Montréal, 5 novembre 2006 • No 200

 

PERSPECTIVE

 

Jean-Louis Caccomo est économiste à l'Université de Perpignan et auteur de L’épopée de l’innovation. Innovation technologique et évolution économique (L’Harmattan, Paris 2005).

 
 

PRÉSIDENTIELLES DE 2007:
LETTRE AUX LIBÉRAUX!

 

par Jean-Louis Caccomo

 

          Sur une radio de grande écoute, j’écoutais récemment un débat à l’occasion duquel les invités regrettaient la disparition de grands intellectuels à l’instar de Sartre et toute sa clique. Puis j’ai rapidement compris que, pour eux, les grands intellectuels ne pouvaient être engagés qu’à gauche. Intellectuel voulait dire: « celui qui développe un discours critique par rapport au marché et à l’ordre établi ».

 

          Dans cette grille de lecture reposant sur des définitions imposées, Aron et Revel n’étaient même pas cités au rang des intellectuels regrettés tandis que les philosophes actuels étaient considérés comme des « moralistes médiatiques adoubés par le pouvoir néolibéral ».

          J’en reste encore songeur. En France, la promotion des idéologies dont l’application fidèle et scrupuleuse a abouti aux camps de travail, à la famine et à la déportation, en Russie, en Asie ou en Afrique, fait de vous un « intellectuel engagé ». Par contre, la diffusion de la philosophie libérale qui fut la condition de la libération des peuples et de l’augmentation de leur niveau vie, conséquence logique de la reconnaissance des droits fondamentaux des individus, ne vous permet pas même de prétendre au rang de penseur.

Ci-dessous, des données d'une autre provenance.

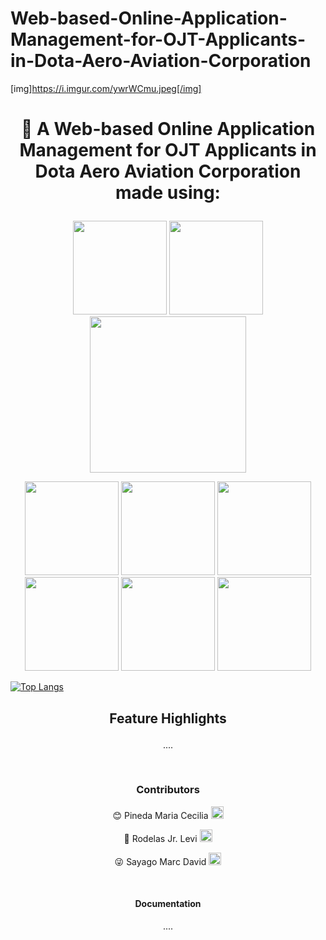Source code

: # Web-based-Online-Application-Management-for-OJT-Applicants-in-Dota-Aero-Aviation-Corporation

[img]https://i.imgur.com/ywrWCmu.jpeg[/img]
<br>
    <h1 style="text-align: center;"><p align="center">💬 A Web-based Online Application Management for OJT Applicants in Dota Aero Aviation Corporation made using:</p></h1>
<p align="center">
    <img src="https://cdn.discordapp.com/attachments/739424796814737418/1226724993669267527/html5-logo-png-transparent.png?ex=6625cfad&is=66135aad&hm=5249ed4b6ab129633eb58683a6f0bd89330f437da37034caeec7c0d026733d33&" width="150">
    <img src="https://cdn.discordapp.com/attachments/739424796814737418/1226725855980683305/CSS3_logo_and_wordmark.svg.png?ex=6625d07b&is=66135b7b&hm=87e58bfdcd84af1e38a760cb9d7821daa9167533a1b570c00e8ab97aca420162&" width="150">
    <img src="https://cdn.discordapp.com/attachments/739424796814737418/1226724994503934014/javascript.png?ex=6625cfae&is=66135aae&hm=99ece6e3b4e2aefaf9f385630582ecca472ae7289a2b7aa483451f871d7fd6be&" width="250">
</p>

<p align="center">
    <img src="https://cdn.discordapp.com/attachments/739424796814737418/1226724994206400532/PHP-logo.svg_1.png?ex=6625cfae&is=66135aae&hm=99ee00937216f7aa22ad643a7d31e6e1ca281f811449f176aa015fafe5dec3e4&" width="150">
    <img src="https://cdn.discordapp.com/attachments/739424796814737418/1226726611395809380/Mysql_logo.png?ex=6625d12f&is=66135c2f&hm=bdc4962895266ce3d3c195e40bb2b2cfe56c48142031d9f8535fcdfaf1852dba&" width="150">
    <img src="https://cdn.discordapp.com/attachments/739424796814737418/1226814720917504040/jQuery.png?ex=6626233e&is=6613ae3e&hm=287ada9f05254724904442d243c1b71f9f24eca89441a210254ee8896a22415c&" width="150">
    <img src="https://cdn.discordapp.com/attachments/739424796814737418/1227662846712610828/font_awesome.png?ex=6629391f&is=6616c41f&hm=f8f5bf0d71c9bcefc78f8cb17ac9d4492319f6ee7e68bf4eb2090a6e27feaa90&" width="150">
    <img src="https://cdn.discordapp.com/attachments/739424796814737418/1229685767740063764/Bootstrap_logo.svg.png?ex=6630951d&is=661e201d&hm=ec06c76eb0c93a98ed4ddcea77a7d2c435461900170318e9f4dea6b7a0b79d25&" width="150">
    <img src="https://cdn.discordapp.com/attachments/739424796814737418/1229685768063156275/1200px-Node.js_logo.svg.png?ex=6630951d&is=661e201d&hm=58507ce98edddf71c8b2288722218f545d31cf5499c4221a8c40427435eb7398&" width="150">
</p>

[![Top Langs](https://github-readme-stats.vercel.app/api/top-langs/?username=LaffeyTaffey)](https://github.com/LaffeyTaffey/github-readme-stats)
<br>

<h2><p align="center">Feature Highlights</p></h2>
<p align="center">
....
</p>

<br>
    <h3 style="text-align: center;"><p align="center">Contributors</p></h3>
<p align="center"> 
    😊 Pineda Maria Cecilia
    <a href="https://www.facebook.com/Raicem.Caelia.79">
        <img src="https://img.icons8.com/color/48/000000/facebook.png" width="20">
</p>
    </a>
<p align="center">
    🤪 Rodelas Jr. Levi
    <a href="https://www.facebook.com/Danke.Danke11/">
        <img src="https://img.icons8.com/color/48/000000/facebook.png" width="20">
</p>
    </a>
<p align="center">
    😜 Sayago Marc David
    <a href="https://www.facebook.com/Naixs">
        <img src="https://img.icons8.com/color/48/000000/facebook.png" width="20">
    </a>
</p>

<br>

<h4><p align="center">Documentation</p></h4>
<p align="center">
....
</p>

          S’il y a un changement climatique, en France, c’est le climat intellectuel qui devient malsain et qui annonce un retour inquiétant de tous les obscurantismes. Mais il est connu qu’il n’est pire sourd que celui qui ne veut rien entendre. Les philosophes et penseurs libéraux ont laissé des oeuvres inestimables à la postérité permettant une éclosion de la pensée libérale à la fin du XXe siècle qui a nourri la pensée et fondé l’action politique. Mais voilà, à partir du moment où l’on a considéré que le libéralisme ne saurait être une pensée, qu’un intellectuel ne pouvait être libéral, nos penseurs officiels décrètent qu’il n’y a plus d’intellectuels, regrettant ces intellectuels parisiens qui s’extasiaient devant Staline ou Mao.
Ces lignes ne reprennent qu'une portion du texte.